Goodbye to the service proxy?
A service mesh provides complex application-networking behaviors for services such as service discovery, traffic routing, resilience (timeout/retry/circuit breaking), authentication/authorization, observability (logging/metrics/tracing) and more. Can we rewrite all of this functionality into the Kernel with eBPF?
The short answer: this would be quite difficult and may not be the right approach. eBPF is an event-handler model that has some constraints around how it runs. You can think of the eBPF model as “functions as a service” for the Kernel. For example, eBPF execution paths must be fully known and verified before safely executing in the Kernel. eBPF programs cannot have arbitrary loops where the verifier will not know when the program will stop execution. In short, eBPF is Turing incomplete.
Layer 7 handling (like various protocol codecs, retries, header manipulations, etc) can be very complex to implement in eBPF alone and without better native support from the Kernel. Maybe this support comes, but that is likely years off and wouldn’t be available on older versions. In many ways, eBPF is ideal for O(1) complexity (such as inspecting a packet, manipulating some bits, and sending it on its way). Implementing complex protocols like HTTP/2 and gRPC can be O(n) complexity and very difficult to debug. So where could these L7 functionalities reside?

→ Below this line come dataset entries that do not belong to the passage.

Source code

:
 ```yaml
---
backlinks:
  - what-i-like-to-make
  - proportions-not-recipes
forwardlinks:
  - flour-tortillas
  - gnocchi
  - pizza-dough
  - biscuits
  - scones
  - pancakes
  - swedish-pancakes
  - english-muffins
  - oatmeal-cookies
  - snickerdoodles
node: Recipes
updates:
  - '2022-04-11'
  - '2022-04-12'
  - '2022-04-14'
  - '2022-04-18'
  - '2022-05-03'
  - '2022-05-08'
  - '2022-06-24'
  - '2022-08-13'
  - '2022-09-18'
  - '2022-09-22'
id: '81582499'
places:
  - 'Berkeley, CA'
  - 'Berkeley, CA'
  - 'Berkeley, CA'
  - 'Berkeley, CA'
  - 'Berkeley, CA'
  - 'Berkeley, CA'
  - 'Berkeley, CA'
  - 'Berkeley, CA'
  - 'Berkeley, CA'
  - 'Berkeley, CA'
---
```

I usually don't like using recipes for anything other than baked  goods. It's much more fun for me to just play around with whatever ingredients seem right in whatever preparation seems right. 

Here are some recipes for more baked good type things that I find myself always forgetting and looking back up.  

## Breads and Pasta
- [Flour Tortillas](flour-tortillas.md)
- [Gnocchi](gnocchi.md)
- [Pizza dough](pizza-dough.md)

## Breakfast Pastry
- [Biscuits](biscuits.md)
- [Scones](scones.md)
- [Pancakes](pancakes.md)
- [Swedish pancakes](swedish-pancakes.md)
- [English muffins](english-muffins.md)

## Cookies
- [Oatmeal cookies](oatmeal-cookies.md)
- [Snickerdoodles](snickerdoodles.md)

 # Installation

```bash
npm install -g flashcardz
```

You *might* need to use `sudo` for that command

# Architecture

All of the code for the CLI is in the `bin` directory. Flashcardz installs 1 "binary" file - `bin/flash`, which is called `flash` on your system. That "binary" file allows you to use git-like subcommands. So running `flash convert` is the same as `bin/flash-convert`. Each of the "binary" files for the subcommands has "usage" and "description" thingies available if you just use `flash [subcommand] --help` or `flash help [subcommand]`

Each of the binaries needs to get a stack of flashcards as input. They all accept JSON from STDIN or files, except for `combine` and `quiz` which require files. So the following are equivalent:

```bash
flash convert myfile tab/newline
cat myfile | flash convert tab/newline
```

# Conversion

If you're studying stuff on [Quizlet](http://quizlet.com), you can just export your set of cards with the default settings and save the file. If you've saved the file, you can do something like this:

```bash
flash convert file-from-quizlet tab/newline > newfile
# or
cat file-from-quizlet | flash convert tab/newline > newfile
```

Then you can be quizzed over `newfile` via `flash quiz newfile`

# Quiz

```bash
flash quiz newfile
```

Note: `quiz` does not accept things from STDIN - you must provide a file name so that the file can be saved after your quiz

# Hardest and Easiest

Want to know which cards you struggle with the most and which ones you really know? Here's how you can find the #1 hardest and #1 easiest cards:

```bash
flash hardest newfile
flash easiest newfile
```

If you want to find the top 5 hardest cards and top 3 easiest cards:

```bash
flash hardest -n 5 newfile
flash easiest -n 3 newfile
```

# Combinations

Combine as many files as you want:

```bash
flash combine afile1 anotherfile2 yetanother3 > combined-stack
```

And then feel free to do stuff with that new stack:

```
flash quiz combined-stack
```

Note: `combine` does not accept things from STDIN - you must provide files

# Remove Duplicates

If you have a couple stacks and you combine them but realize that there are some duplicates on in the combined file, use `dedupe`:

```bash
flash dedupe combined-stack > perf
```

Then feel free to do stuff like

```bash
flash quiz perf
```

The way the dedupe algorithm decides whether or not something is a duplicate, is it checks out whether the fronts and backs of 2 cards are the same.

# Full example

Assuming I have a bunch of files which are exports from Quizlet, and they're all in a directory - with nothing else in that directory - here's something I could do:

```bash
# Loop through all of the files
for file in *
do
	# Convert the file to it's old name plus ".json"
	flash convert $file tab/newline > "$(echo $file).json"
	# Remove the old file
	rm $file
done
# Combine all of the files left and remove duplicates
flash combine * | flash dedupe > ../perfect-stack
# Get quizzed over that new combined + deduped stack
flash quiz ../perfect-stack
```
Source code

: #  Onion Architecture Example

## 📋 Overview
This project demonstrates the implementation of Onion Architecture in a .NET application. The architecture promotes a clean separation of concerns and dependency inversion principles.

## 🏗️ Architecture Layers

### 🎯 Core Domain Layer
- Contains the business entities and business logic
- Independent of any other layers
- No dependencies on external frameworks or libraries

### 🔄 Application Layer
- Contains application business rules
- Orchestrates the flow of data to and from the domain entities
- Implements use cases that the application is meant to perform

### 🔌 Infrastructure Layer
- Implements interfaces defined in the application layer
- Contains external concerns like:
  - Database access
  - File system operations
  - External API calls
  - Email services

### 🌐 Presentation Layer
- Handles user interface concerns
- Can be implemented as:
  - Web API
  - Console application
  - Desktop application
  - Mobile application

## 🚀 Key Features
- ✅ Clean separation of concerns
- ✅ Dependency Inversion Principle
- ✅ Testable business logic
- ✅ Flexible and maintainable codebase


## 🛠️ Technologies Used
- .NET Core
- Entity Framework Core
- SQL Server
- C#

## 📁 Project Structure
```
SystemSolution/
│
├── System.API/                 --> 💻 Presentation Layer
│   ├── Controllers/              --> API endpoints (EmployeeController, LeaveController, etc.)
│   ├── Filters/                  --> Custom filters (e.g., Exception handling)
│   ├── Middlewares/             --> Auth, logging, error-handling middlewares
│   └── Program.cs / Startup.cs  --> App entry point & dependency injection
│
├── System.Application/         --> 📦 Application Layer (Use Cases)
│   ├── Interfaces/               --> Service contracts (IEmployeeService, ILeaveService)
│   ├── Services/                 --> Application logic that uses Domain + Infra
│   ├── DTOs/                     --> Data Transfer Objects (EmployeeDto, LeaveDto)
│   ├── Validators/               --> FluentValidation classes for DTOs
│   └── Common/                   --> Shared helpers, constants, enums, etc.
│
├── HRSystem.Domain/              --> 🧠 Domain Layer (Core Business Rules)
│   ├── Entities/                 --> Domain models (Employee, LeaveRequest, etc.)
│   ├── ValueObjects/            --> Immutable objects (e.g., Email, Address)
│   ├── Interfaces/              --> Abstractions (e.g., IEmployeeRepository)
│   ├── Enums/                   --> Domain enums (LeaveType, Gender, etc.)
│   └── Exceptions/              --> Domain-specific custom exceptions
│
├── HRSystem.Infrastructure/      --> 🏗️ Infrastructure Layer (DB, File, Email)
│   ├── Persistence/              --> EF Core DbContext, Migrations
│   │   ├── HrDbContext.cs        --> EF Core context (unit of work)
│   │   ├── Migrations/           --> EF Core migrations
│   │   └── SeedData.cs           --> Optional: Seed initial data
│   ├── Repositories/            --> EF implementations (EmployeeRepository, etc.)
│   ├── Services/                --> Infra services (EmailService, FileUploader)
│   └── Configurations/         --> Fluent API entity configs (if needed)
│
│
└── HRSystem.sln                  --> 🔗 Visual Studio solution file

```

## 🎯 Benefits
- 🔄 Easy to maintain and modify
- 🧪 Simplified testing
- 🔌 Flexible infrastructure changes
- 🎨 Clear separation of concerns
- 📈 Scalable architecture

Envoy proxy has become the de-facto proxy for service mesh implementations and has very good support for Layer 7 capabilities that most of our customers need. Although eBPF and the Kernel can be used to improve the execution of the network (short circuiting optimal paths, offloading TLS/mTLS, observability collection, etc), complex protocol negotiations, parsing, and user-extensions can remain in user space. For the complexities of Layer 7, Envoy remains the data plane for the service mesh.
One shared proxy vs sidecar proxies?
Another consideration when attempting to optimize the data path for a service mesh is whether to run a sidecar per workload or to use a single, shared proxy per node. For example when running massive clusters with hundreds of pods and thousands of nodes, a shared-proxy model can deliver optimizations around memory and configuration overhead. But is this the right approach for everyone? Absolutely not. For many enterprise users, some memory overhead is worth the better tenancy and workload isolation gains with sidecar proxies.
Both architectures come with their benefits and tradeoffs around memory and networking overhead, tenancy, operations, and simplicity, and both can equally benefit from eBPF-based optimization. These two are not the only architectures, however. Let’s dig into the options we have along the following dimensions:
- Memory / CPU overhead – Configuring the routing and cluster details for an L7 proxy consists of proxy-specific configurations which can be verbose; the more services with which a particular workload needs to communicate, the more configurations it will need.
- Feature isolation – Applications are finicky and tend to need per-workload optimizations of connection pools, socket buffers, retry semantics/budgets, external-auth, and rate limiting. We see a lot of need for customizing the data path which is why we’ve introduced Wasm extensions. Debugging these features and behaviors also becomes demanding. We need to figure out a way to isolate these features between workloads.
- Security granularity – A big part of the zero-trust philosophy is to establish trust to peers at runtime based on current context; scoping these trust boundaries as small as possible is usually desirable.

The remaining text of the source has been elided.